Below are some records; output exactly the lines from the line with "Шаблонные методы приводят" to the line with "### Назначение", both ends kept, and nothing more.

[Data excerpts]
━━━━━━━━━━━━━━━━━━━━
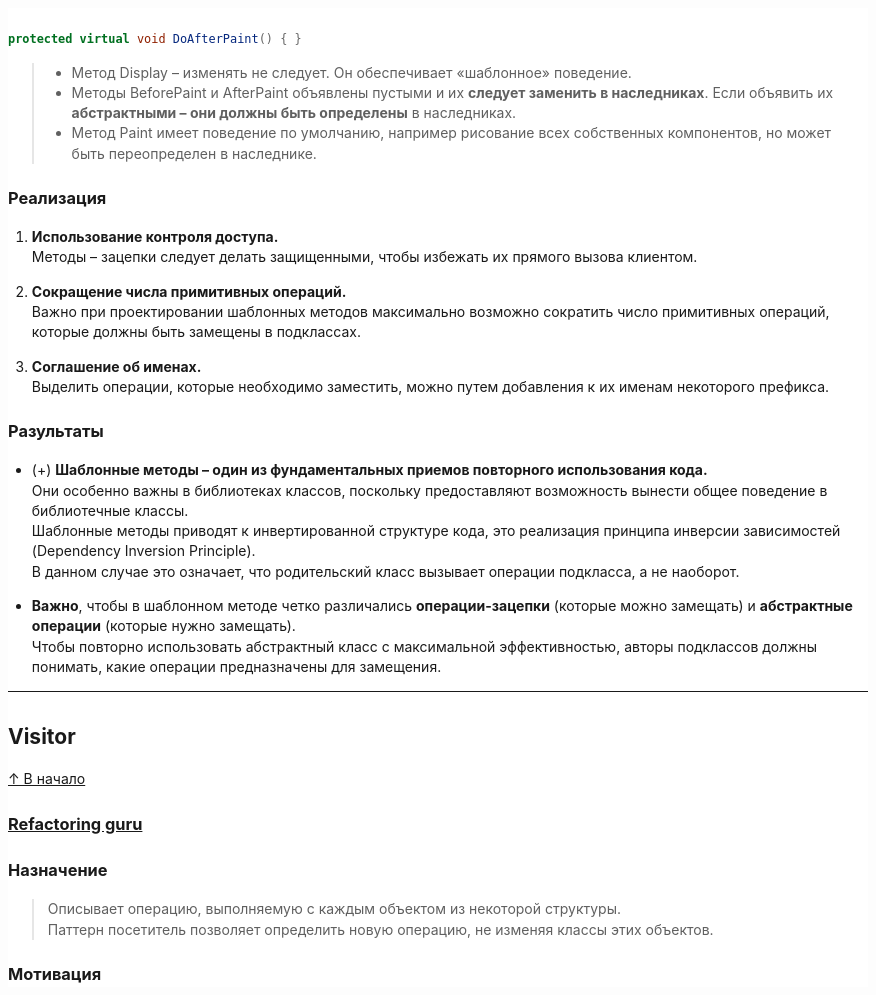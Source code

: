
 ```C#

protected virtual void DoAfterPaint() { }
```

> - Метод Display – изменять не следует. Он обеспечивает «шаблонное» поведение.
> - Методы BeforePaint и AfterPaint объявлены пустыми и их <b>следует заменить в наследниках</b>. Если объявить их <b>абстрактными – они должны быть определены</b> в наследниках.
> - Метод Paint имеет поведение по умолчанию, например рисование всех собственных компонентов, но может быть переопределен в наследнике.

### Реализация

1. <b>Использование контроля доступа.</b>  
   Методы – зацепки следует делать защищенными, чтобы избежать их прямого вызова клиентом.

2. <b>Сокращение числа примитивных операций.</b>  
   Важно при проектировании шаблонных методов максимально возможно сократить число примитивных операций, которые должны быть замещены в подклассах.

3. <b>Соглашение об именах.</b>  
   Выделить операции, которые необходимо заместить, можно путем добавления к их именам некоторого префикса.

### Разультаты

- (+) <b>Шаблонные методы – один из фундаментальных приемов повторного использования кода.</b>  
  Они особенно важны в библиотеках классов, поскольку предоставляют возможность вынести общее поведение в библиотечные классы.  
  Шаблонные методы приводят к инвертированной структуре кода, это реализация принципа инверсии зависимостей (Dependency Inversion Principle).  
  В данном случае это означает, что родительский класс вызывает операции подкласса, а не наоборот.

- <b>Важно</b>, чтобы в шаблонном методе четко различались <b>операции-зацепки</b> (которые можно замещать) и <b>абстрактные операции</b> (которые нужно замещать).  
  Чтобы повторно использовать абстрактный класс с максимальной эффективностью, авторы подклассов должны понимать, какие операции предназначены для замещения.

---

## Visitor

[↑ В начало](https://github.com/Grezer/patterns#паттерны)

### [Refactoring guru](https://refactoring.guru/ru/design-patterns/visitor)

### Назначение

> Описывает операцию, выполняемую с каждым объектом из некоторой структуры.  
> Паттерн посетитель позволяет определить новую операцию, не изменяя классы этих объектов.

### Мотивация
━━━━━━━━━━━━━━━━━━━━
THE COMPLETED TASK
  Шаблонные методы приводят к инвертированной структуре кода, это реализация принципа инверсии зависимостей (Dependency Inversion Principle).  
  В данном случае это означает, что родительский класс вызывает операции подкласса, а не наоборот.

- <b>Важно</b>, чтобы в шаблонном методе четко различались <b>операции-зацепки</b> (которые можно замещать) и <b>абстрактные операции</b> (которые нужно замещать).  
  Чтобы повторно использовать абстрактный класс с максимальной эффективностью, авторы подклассов должны понимать, какие операции предназначены для замещения.

---

## Visitor

[↑ В начало](https://github.com/Grezer/patterns#паттерны)

### [Refactoring guru](https://refactoring.guru/ru/design-patterns/visitor)

### Назначение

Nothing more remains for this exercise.